Another group includes the ex-president Kim Young-sam and his supporters. As a young member of the Parliament in the late 1970s, Kim began his career with an active and tough criticism of the Park’s regime and suffered from it pretty much. Then he moved from “non-system opposition” to “system” opposition, and eventually joined the ruling party, becoming in 1992 the first civilian president of the Republic of Korea, after a prolonged military rule, at that time the dictator openly demanded to punish the recalcitrant deputy and deprive him of his mandate for having violated the Constitution. Therefore, Kim Young-sam and his supporters who have a dissident past, nourish sufficient personal dislike for Park Chung Hee’s offspring and the logic of factional strife prevails over common sense.

It is clear that in such a situation, Park Geun-hye is forced to negotiate with many people, but in the democratic game, the candidates, she proposed for the posts of ministers, pass through a very careful selection, there should not be any dark spots in their biographies. Meanwhile, it turns out that some of her protégés had relatives, who were once involved in corruption scandals, others were caught to have protected their children from compulsory military service, and there were those who were charged with real estate fraud, for having once bought a plot of land and when the prices went up, sold it advantageously.

As a result, for the present, Park Geun-hye cannot work with those people she would have liked, but with those who could pass through the selection process. This means that the first woman president is not ready for radical changes. To push her vision of the future of South Korea, she needs to strengthen her position and neutralize her political opponents, and that will take time, too.

Thus, the issues of personnel clearance and pushing her people to the necessary positions are especially pressing for Park Geun-hye. If she managed to replace the head of the intelligence (although, as we can see, this does not mean complete control over the entire structure), the former defence minister remains in office and even enjoys certain protection on the part of the United States. However, without a regular personnel structure, any initiatives of Park Geun-hye, starting with the restoration of trust between the North and the South and ending with the construction of a welfare state in the Republic of Korea, will remain at the level of pre-election promises.

However, conservative forces are defending the status quo and a considerable part of the left wing within the logic of factional struggle still regard Park Geun-hye as the daughter of her father, who on principle is unwilling to reach compromises. This somehow accounts for the high volumes of various scandals, which are closely watched by the South Korean audience.

This suggests that the story of the coup or the prosecutor’s dismissal will not put an end to this case, and the author promises to keep readers informed about such “intrigues and investigations”. The main thing is that this political show, sooner or later, comes to a happy ending.

Konstantin Asmolov, Candidate of Historical Sciences, senior research fellow at the Centre for Korean Studies, Institute of the Far East RAS, exclusively for the online magazine New Eastern Outlook.

1 To be objective, we should recall that this is not a case of classic yellow press; this is the leading newspaper of the right-conservative camp, the largest in terms of circulation and the most influential in terms of readership.
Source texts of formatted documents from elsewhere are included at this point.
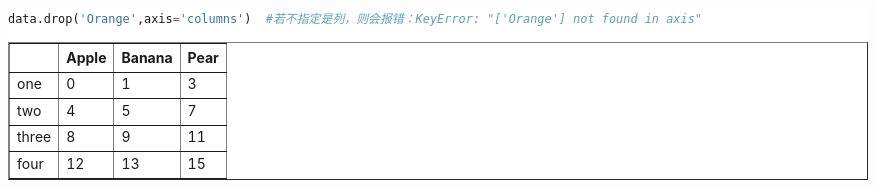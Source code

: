 


```python
data.drop('Orange',axis='columns')  #若不指定是列，则会报错：KeyError: "['Orange'] not found in axis"
```




<div>
<style scoped>
    .dataframe tbody tr th:only-of-type {
        vertical-align: middle;
    }

    .dataframe tbody tr th {
        vertical-align: top;
    }

    .dataframe thead th {
        text-align: right;
    }
</style>
<table border="1" class="dataframe">
  <thead>
    <tr style="text-align: right;">
      <th></th>
      <th>Apple</th>
      <th>Banana</th>
      <th>Pear</th>
    </tr>
  </thead>
  <tbody>
    <tr>
      <td>one</td>
      <td>0</td>
      <td>1</td>
      <td>3</td>
    </tr>
    <tr>
      <td>two</td>
      <td>4</td>
      <td>5</td>
      <td>7</td>
    </tr>
    <tr>
      <td>three</td>
      <td>8</td>
      <td>9</td>
      <td>11</td>
    </tr>
    <tr>
      <td>four</td>
      <td>12</td>
      <td>13</td>
      <td>15</td>
    </tr>
  </tbody>
</table>
</div>

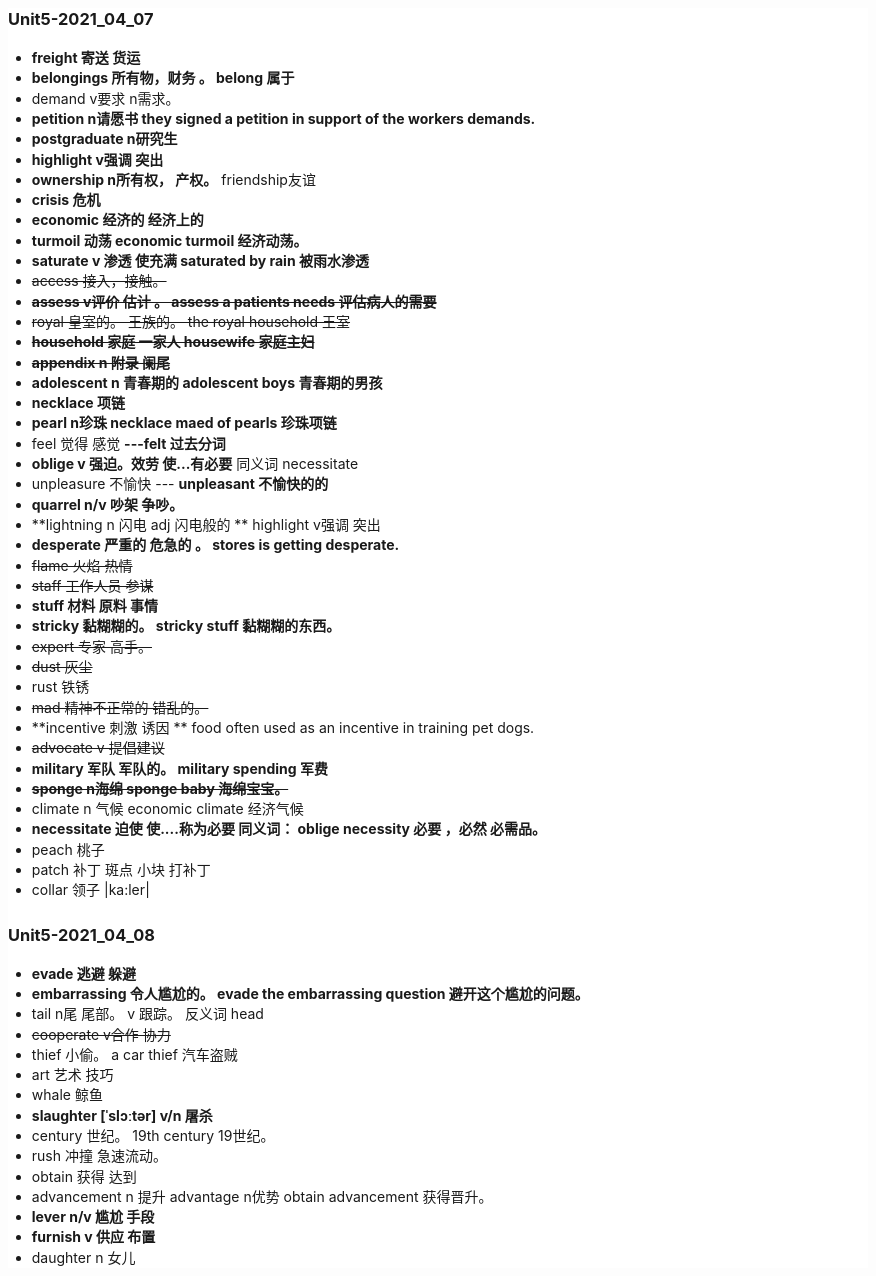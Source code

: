 
### Unit5-2021_04_07

- **freight           寄送  货运**      
- **belongings          所有物，财务 。      belong 属于**
- demand              v要求  n需求。    
- **petition              n请愿书            they signed a  petition  in support of the workers  demands.**
- **postgraduate          n研究生**
- **highlight             v强调 突出**
- **ownership             n所有权， 产权。**    friendship友谊
- **crisis            危机**
- **economic             经济的   经济上的**
- **turmoil                 动荡          economic  turmoil   经济动荡。**
- **saturate            v 渗透  使充满        saturated by  rain    被雨水渗透**
- ~~access       接入，接触。~~    
- ~~**assess            v评价 估计 。  assess  a patients needs 评估病人的需要**~~
- ~~royal           皇室的。  王族的。   the royal  household   王室~~
- ~~**household            家庭  一家人  housewife 家庭主妇**~~
- ~~**appendix              n 附录 阑尾**~~
- **adolescent       n 青春期的    adolescent boys  青春期的男孩**
- **necklace    项链**
- **pearl       n珍珠     necklace  maed of pearls  珍珠项链**
- feel           觉得 感觉   **---felt 过去分词**    
- **oblige            v  强迫。效劳   使...有必要**    同义词  necessitate
- unpleasure           不愉快   --- **unpleasant  不愉快的的**
- **quarrel               n/v 吵架 争吵。**
- **lightning              n 闪电   adj 闪电般的 **   highlight             v强调 突出
- **desperate            严重的 危急的      。   stores is getting desperate.**
- ~~flame            火焰   热情~~
- ~~staff              工作人员 参谋~~
- **stuff        材料 原料   事情**  
- **stricky      黏糊糊的。   stricky stuff   黏糊糊的东西。**
- ~~expert         专家  高手。~~
- ~~dust      灰尘~~
- rust  铁锈
- ~~mad                精神不正常的 错乱的。~~
- **incentive      刺激  诱因    **   food  often used as an incentive in training pet dogs.
- ~~advocate      v 提倡建议~~
- **military      军队  军队的。   military  spending   军费**
- ~~**sponge        n海绵   sponge baby 海绵宝宝。**~~
- climate    n 气候     economic  climate  经济气候
- **necessitate       迫使  使....称为必要     同义词： oblige                necessity   必要 ，必然 必需品。**   
- peach                   桃子
- patch                   补丁 斑点 小块  打补丁
- collar                      领子     |ka:ler|

### Unit5-2021_04_08

- **evade                 逃避  躲避**
- **embarrassing   令人尴尬的。         evade the embarrassing question 避开这个尴尬的问题。**
- tail    n尾 尾部。  v 跟踪。     反义词 head
- ~~cooperate          v合作 协力~~
- thief           小偷。      a car thief    汽车盗贼
- art   艺术 技巧
- whale         鲸鱼       
- **slaughter       [ˈslɔːtər]    v/n        屠杀**
- century                 世纪。    19th century  19世纪。
- rush       冲撞  急速流动。
- obtain  获得 达到
- advancement      n 提升        advantage   n优势  obtain advancement  获得晋升。
- **lever               n/v       尴尬   手段**
- **furnish             v  供应  布置**
- daughter               n 女儿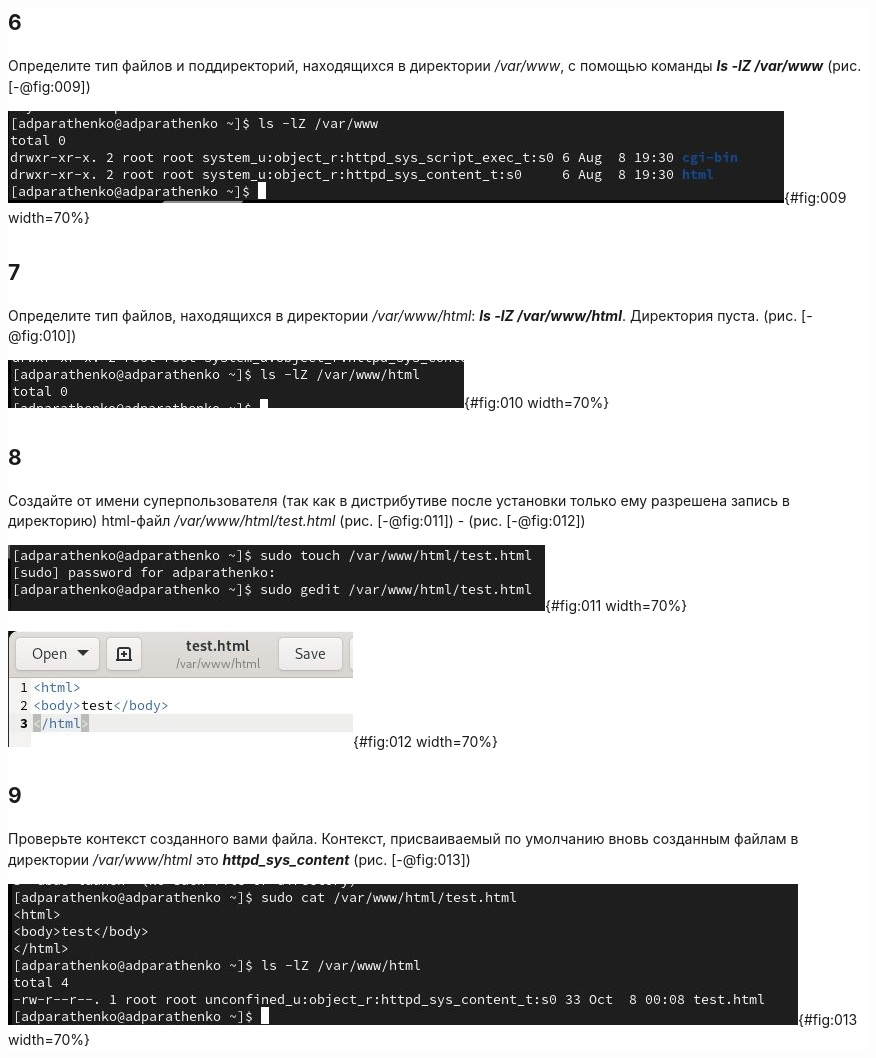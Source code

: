 ## 6
Определите тип файлов и поддиректорий, находящихся в директории */var/www*, с помощью команды ***ls -lZ /var/www***
(рис. [-@fig:009])

![seinfo](15.JPG){#fig:009 width=70%}

## 7
Определите тип файлов, находящихся в директории */var/www/html*: ***ls -lZ /var/www/html***. Директория пуста.
(рис. [-@fig:010])

![seinfo](16.JPG){#fig:010 width=70%}

## 8
Создайте от имени суперпользователя (так как в дистрибутиве после установки только ему разрешена запись в директорию) html-файл */var/www/html/test.html*
(рис. [-@fig:011]) - (рис. [-@fig:012])

![Создание файла test.html](17.JPG){#fig:011 width=70%}

![Файл test.html](18.JPG){#fig:012 width=70%}

## 9
Проверьте контекст созданного вами файла. Контекст, присваиваемый по умолчанию вновь созданным файлам в директории */var/www/html* это ***httpd_sys_content***
(рис. [-@fig:013])

![/var/www/html](19.JPG){#fig:013 width=70%}
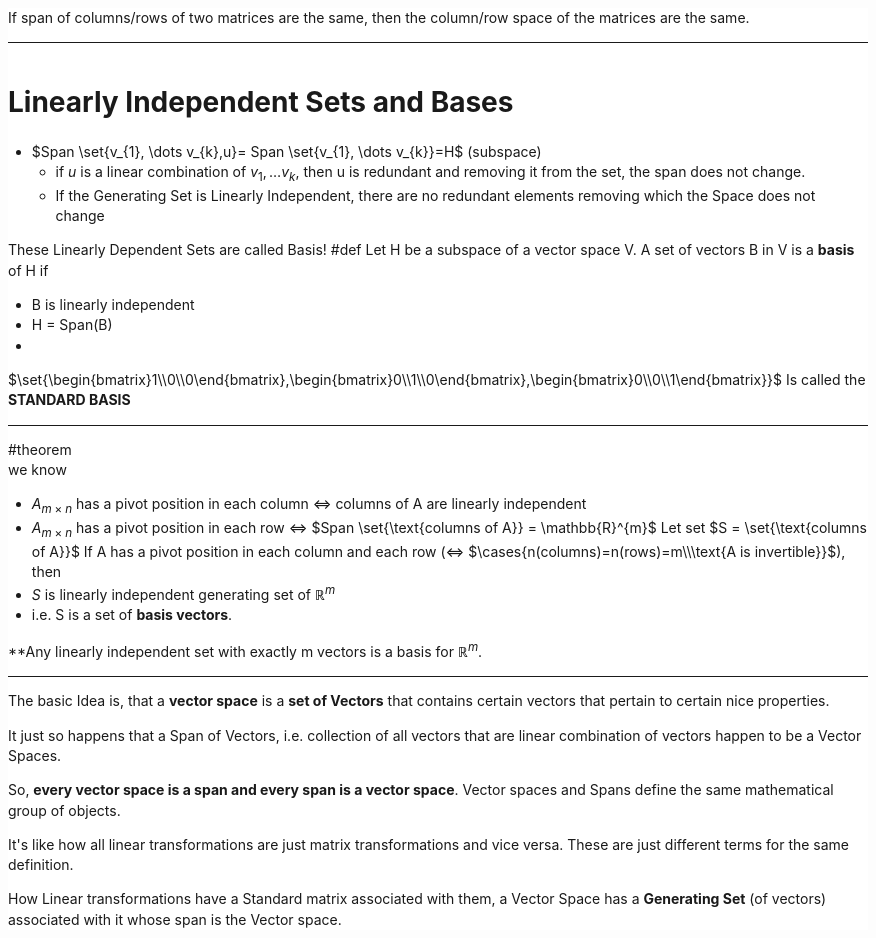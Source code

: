 
If span of columns/rows of two matrices are the same, then the column/row space of the matrices are the same.

---

# Linearly Independent Sets and Bases
- $Span \set{v_{1}, \dots v_{k},u}= Span \set{v_{1}, \dots v_{k}}=H$ (subspace)
	- if $u$ is a linear combination of $v_{1}, \dots v_{k}$, then u is redundant and removing it from the set, the span does not change.
	- If the Generating Set is Linearly Independent, there are no redundant elements removing which the Space does not change 

These Linearly Dependent Sets are called Basis!
#def
Let H be a subspace of a vector space V. A set of vectors B in  V is a **basis** of H if
- B is linearly independent 
- H = Span(B)
- 


$\set{\begin{bmatrix}1\\0\\0\end{bmatrix},\begin{bmatrix}0\\1\\0\end{bmatrix},\begin{bmatrix}0\\0\\1\end{bmatrix}}$ Is called the **STANDARD BASIS**




---
#theorem  
we know
- $A_{m \times n}$ has a pivot position in each column $\iff$ columns of A are linearly independent 
- $A_{m \times n}$ has a pivot position in each row $\iff$ $Span \set{\text{columns of A}} = \mathbb{R}^{m}$
Let set $S = \set{\text{columns of A}}$
If A has a pivot position in each column and each row ($\iff$ $\cases{n(columns)=n(rows)=m\\\text{A is invertible}}$), then 
- $S$ is linearly independent generating set of $\mathbb{R}^{m}$
- i.e. S is a set of **basis vectors**.

**Any linearly independent set with exactly m vectors is a basis for $\mathbb{R}^m$.



---
The basic Idea is, that a **vector space** is a **set of Vectors** that contains certain vectors that pertain to certain nice properties.

It just so happens that a Span of Vectors, i.e. collection of all vectors that are linear combination of vectors happen to be a Vector Spaces.

So, **every vector space is a span and every span is a vector space**. Vector spaces and Spans define the same mathematical group of objects.

It's like how all linear transformations are just matrix transformations and vice versa. These are just different terms for the same definition.

How Linear transformations have a Standard matrix associated with them, a Vector Space has a **Generating Set** (of vectors) associated with it whose span is the Vector space.
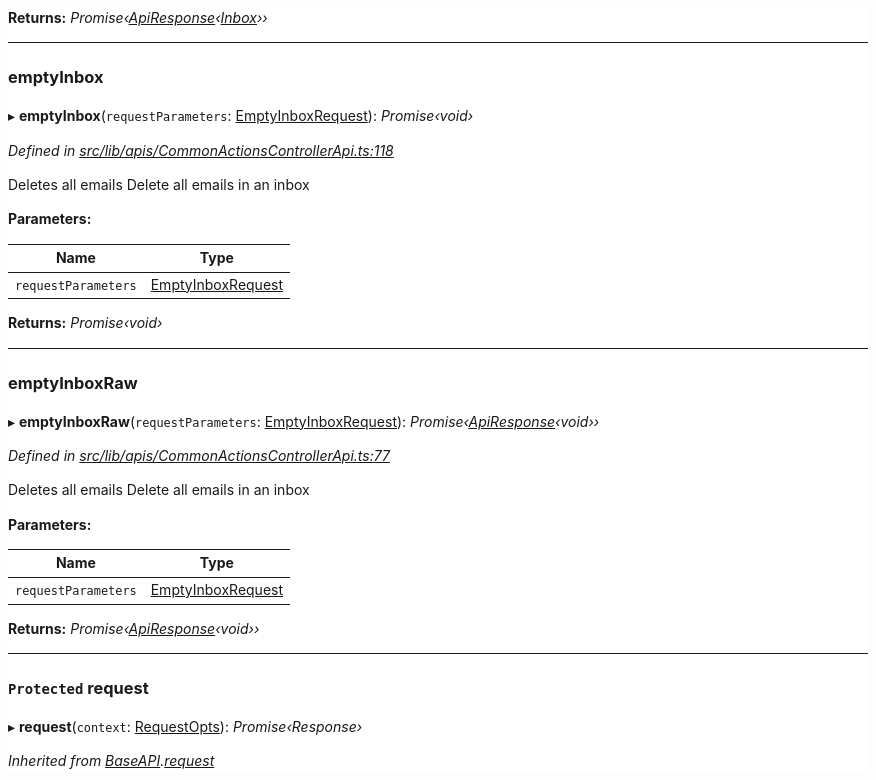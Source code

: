 **Returns:** *Promise‹[ApiResponse](../interfaces/_lib_runtime_.apiresponse.md)‹[Inbox](../interfaces/_lib_models_inbox_.inbox.md)››*

___

###  emptyInbox

▸ **emptyInbox**(`requestParameters`: [EmptyInboxRequest](../interfaces/_lib_apis_commonactionscontrollerapi_.emptyinboxrequest.md)): *Promise‹void›*

*Defined in [src/lib/apis/CommonActionsControllerApi.ts:118](https://github.com/mailslurp/mailslurp-client-ts-js/blob/fc9510a/src/lib/apis/CommonActionsControllerApi.ts#L118)*

Deletes all emails
Delete all emails in an inbox

**Parameters:**

Name | Type |
------ | ------ |
`requestParameters` | [EmptyInboxRequest](../interfaces/_lib_apis_commonactionscontrollerapi_.emptyinboxrequest.md) |

**Returns:** *Promise‹void›*

___

###  emptyInboxRaw

▸ **emptyInboxRaw**(`requestParameters`: [EmptyInboxRequest](../interfaces/_lib_apis_commonactionscontrollerapi_.emptyinboxrequest.md)): *Promise‹[ApiResponse](../interfaces/_lib_runtime_.apiresponse.md)‹void››*

*Defined in [src/lib/apis/CommonActionsControllerApi.ts:77](https://github.com/mailslurp/mailslurp-client-ts-js/blob/fc9510a/src/lib/apis/CommonActionsControllerApi.ts#L77)*

Deletes all emails
Delete all emails in an inbox

**Parameters:**

Name | Type |
------ | ------ |
`requestParameters` | [EmptyInboxRequest](../interfaces/_lib_apis_commonactionscontrollerapi_.emptyinboxrequest.md) |

**Returns:** *Promise‹[ApiResponse](../interfaces/_lib_runtime_.apiresponse.md)‹void››*

___

### `Protected` request

▸ **request**(`context`: [RequestOpts](../interfaces/_lib_runtime_.requestopts.md)): *Promise‹Response›*

*Inherited from [BaseAPI](_lib_runtime_.baseapi.md).[request](_lib_runtime_.baseapi.md#protected-request)*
2 It is worth noting that Park Geun-hye has a kind of private reckoning with the ex-presidents. Chun Doo-hwan, who took power as a result of a military coup, not only put his hand on the political foundations of Park Chung-hee, but also grossly interfered with the personal life of his daughter. For political reasons, she was prohibited from marrying the man she loved, because of a great difference in age. As a result – a broken love life – and Madam President never married.